The European Court of Human Rights has published an online statistical overview of its entire history of judgments grouped per state in pie charts 'Statistics on Judgments per State'. It covers the whole period of 1959 to 2010. For each country it shows a division into which rights were mostly at stake and what the outcome of the proceedings was (violation, no violation, striking out of list, friendly settlement).

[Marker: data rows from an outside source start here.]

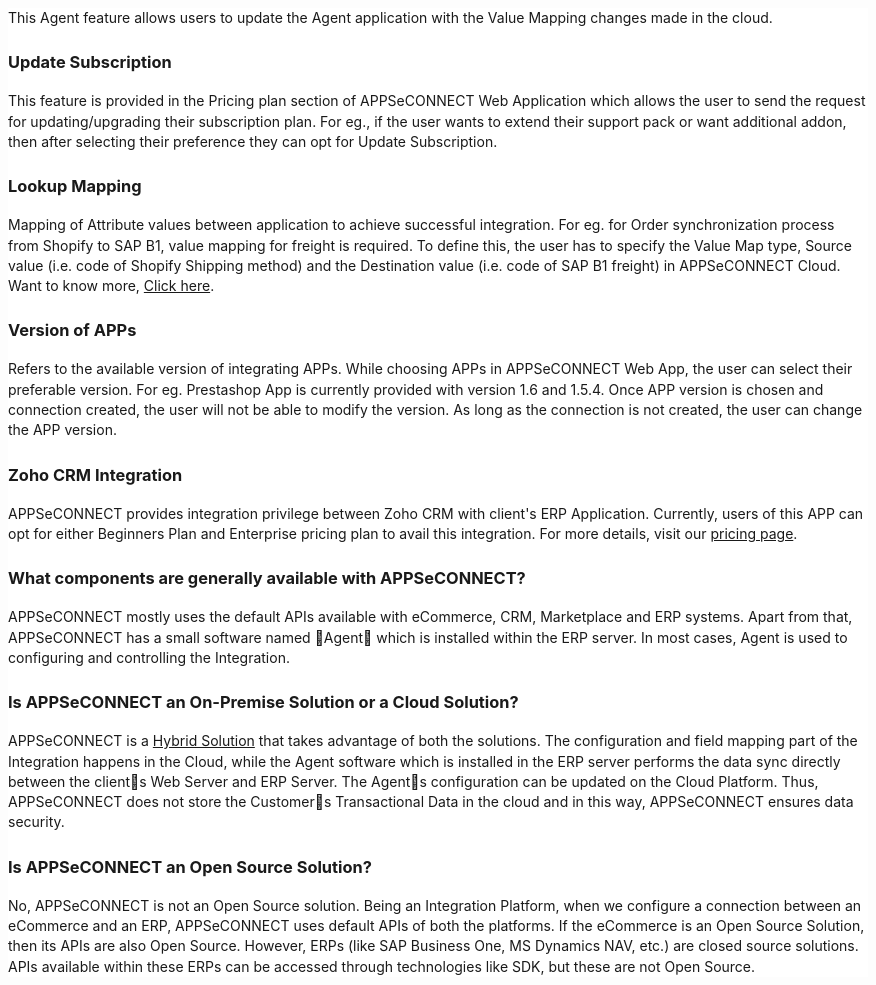 This Agent feature allows users to update the Agent application with the Value Mapping changes made in the cloud. 



### Update Subscription

This feature is provided in the Pricing plan section of APPSeCONNECT Web Application which allows the user to send the request for updating/upgrading their subscription plan. For eg., if the user wants to extend their support pack or want additional addon, then after selecting their preference they can opt for Update Subscription.


### Lookup Mapping

Mapping of Attribute values between application to achieve successful integration. For eg. for Order synchronization process from Shopify to SAP B1, value mapping for freight is required. To define this, the user has to specify the Value Map type, Source value (i.e. code of Shopify Shipping method) and the Destination value (i.e. code of SAP B1 freight) in APPSeCONNECT Cloud. Want to know more, [Click here](/transformation/using-lookups-for-value-exchange/).



### Version of APPs

Refers to the available version of integrating APPs. While choosing  APPs in APPSeCONNECT Web App, the user can select their preferable version. For eg. Prestashop App is currently provided with version 1.6 and 1.5.4. Once APP version is chosen and connection created, the user will not be able to modify the version. As long as the connection is not created, the user can change the APP version.


### Zoho CRM Integration

APPSeCONNECT provides integration privilege between Zoho CRM with client's ERP Application. Currently, users of this APP can opt for either Beginners Plan and Enterprise pricing plan to avail this integration. For more details, visit our [pricing page](http://www.appseconnect.com/pricing/).



### What components are generally available with APPSeCONNECT?
APPSeCONNECT mostly uses the default APIs available with eCommerce, CRM, Marketplace and ERP systems. Apart from that, APPSeCONNECT has a small software named Agent which is installed within the ERP server. In most cases, Agent is used to configuring and controlling the Integration.


### Is APPSeCONNECT an On-Premise Solution or a Cloud Solution?
APPSeCONNECT is a [Hybrid Solution](http://appseconnect.com/appseconnect-a-hybrid-integration/) that takes advantage of both the solutions. The configuration and field mapping part of the Integration happens in the Cloud, while the Agent software which is installed in the ERP server performs the data sync directly between the clients Web Server and ERP Server. The Agents configuration can be updated on the Cloud Platform. Thus, APPSeCONNECT does not store the Customers Transactional Data in the cloud and in this way, APPSeCONNECT ensures data security.

### Is APPSeCONNECT an Open Source Solution?
No, APPSeCONNECT is not an Open Source solution. Being an Integration Platform, when we configure a connection between an eCommerce and an ERP, APPSeCONNECT uses default APIs of both the platforms. If the eCommerce is an Open Source Solution, then its APIs are also Open Source. However, ERPs (like SAP Business One, MS Dynamics NAV, etc.) are closed source solutions. APIs available within these ERPs can be accessed through technologies like SDK, but these are not Open Source.

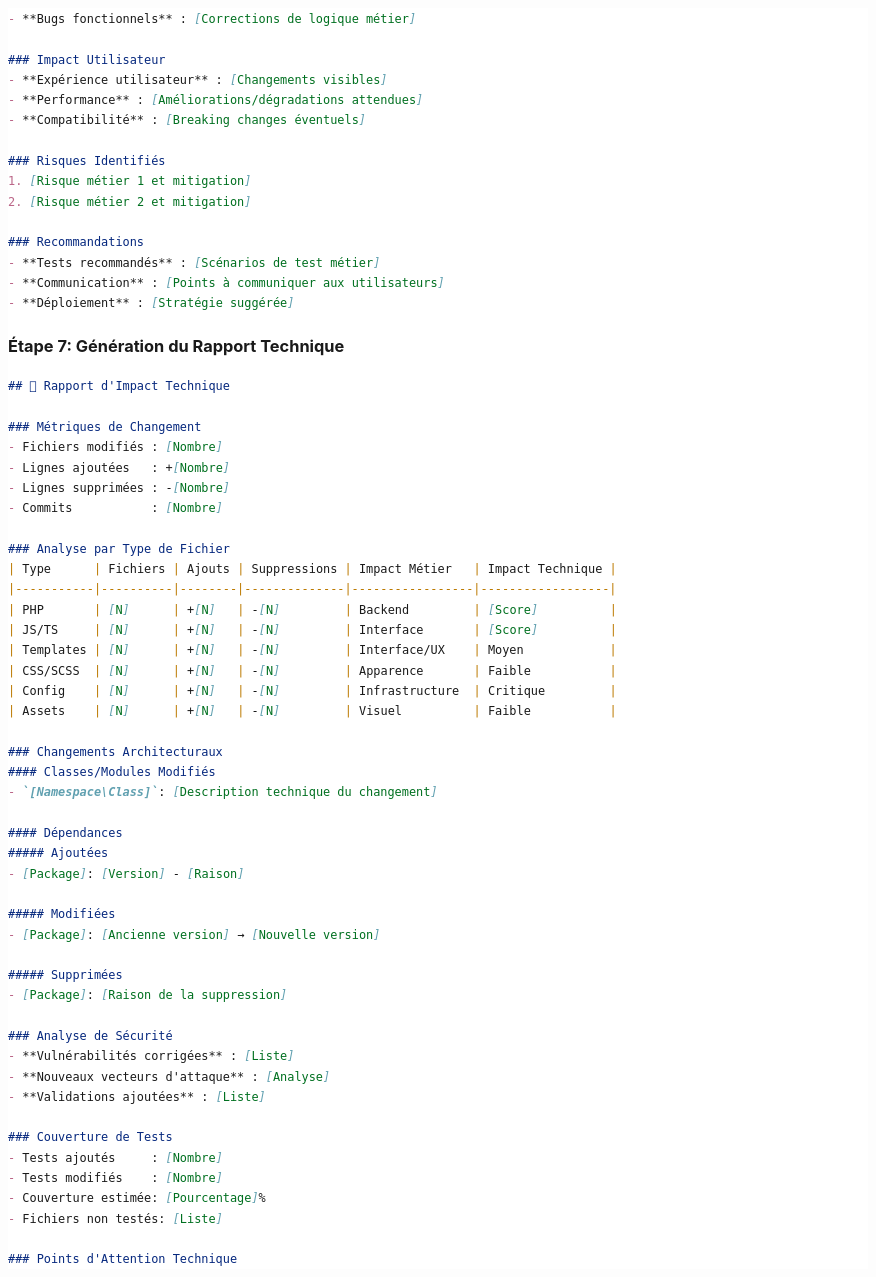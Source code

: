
 ```markdown
- **Bugs fonctionnels** : [Corrections de logique métier]

### Impact Utilisateur
- **Expérience utilisateur** : [Changements visibles]
- **Performance** : [Améliorations/dégradations attendues]
- **Compatibilité** : [Breaking changes éventuels]

### Risques Identifiés
1. [Risque métier 1 et mitigation]
2. [Risque métier 2 et mitigation]

### Recommandations
- **Tests recommandés** : [Scénarios de test métier]
- **Communication** : [Points à communiquer aux utilisateurs]
- **Déploiement** : [Stratégie suggérée]
```

### Étape 7: Génération du Rapport Technique
```markdown
## 🔧 Rapport d'Impact Technique

### Métriques de Changement
- Fichiers modifiés : [Nombre]
- Lignes ajoutées   : +[Nombre]
- Lignes supprimées : -[Nombre]
- Commits           : [Nombre]

### Analyse par Type de Fichier
| Type      | Fichiers | Ajouts | Suppressions | Impact Métier   | Impact Technique |
|-----------|----------|--------|--------------|-----------------|------------------|
| PHP       | [N]      | +[N]   | -[N]         | Backend         | [Score]          |
| JS/TS     | [N]      | +[N]   | -[N]         | Interface       | [Score]          |
| Templates | [N]      | +[N]   | -[N]         | Interface/UX    | Moyen            |
| CSS/SCSS  | [N]      | +[N]   | -[N]         | Apparence       | Faible           |
| Config    | [N]      | +[N]   | -[N]         | Infrastructure  | Critique         |
| Assets    | [N]      | +[N]   | -[N]         | Visuel          | Faible           |

### Changements Architecturaux
#### Classes/Modules Modifiés
- `[Namespace\Class]`: [Description technique du changement]

#### Dépendances
##### Ajoutées
- [Package]: [Version] - [Raison]

##### Modifiées
- [Package]: [Ancienne version] → [Nouvelle version]

##### Supprimées
- [Package]: [Raison de la suppression]

### Analyse de Sécurité
- **Vulnérabilités corrigées** : [Liste]
- **Nouveaux vecteurs d'attaque** : [Analyse]
- **Validations ajoutées** : [Liste]

### Couverture de Tests
- Tests ajoutés     : [Nombre]
- Tests modifiés    : [Nombre]
- Couverture estimée: [Pourcentage]%
- Fichiers non testés: [Liste]

### Points d'Attention Technique
```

The pie charts show that, as is widely known, most violations concern the right to a fair trial (including the notorious problem of too lengthy judicial proceedings), the right to liberty and the protection of property (these taken together take up 71% of the total). But the differences between countries are quite striking. Sometimes this is due to the relatively small number of judgments concerning a certain counry. For Andorra 50% of the very small number of violations found was about the prohibtion of discrimination. Often, it gives an insight into where the biggest human rights problems for a particular country can be found (at least within the sphere of ECHR rights). For Hungary, for example, a striking 82% of violations concerned the length of proceedings, in Bosnia 32% of violations related to the protection of property. The same variety can be found in the outcome of proceedings: whereas for Bulgaria and Russia only 1% ends up in friendly settlements, for Iceland this is 25% percent. Even taking account the obvious difference in size between the countries and the number of complaints, it also might show a different attitude in working towards outcomes which are acceptable for both applicants and states. For Turkey, for example, which also has to deal with a high numer of complaints, the percentage is 8%.
The overview also shows the grand total of the Court's history: 96% of all applications was either inadmissible or struck out. Only 4% ended up in a judgment. Again a clear pointer that any concerns or fears that the Court is encroaching on a large scale on national powers should be put into perspective.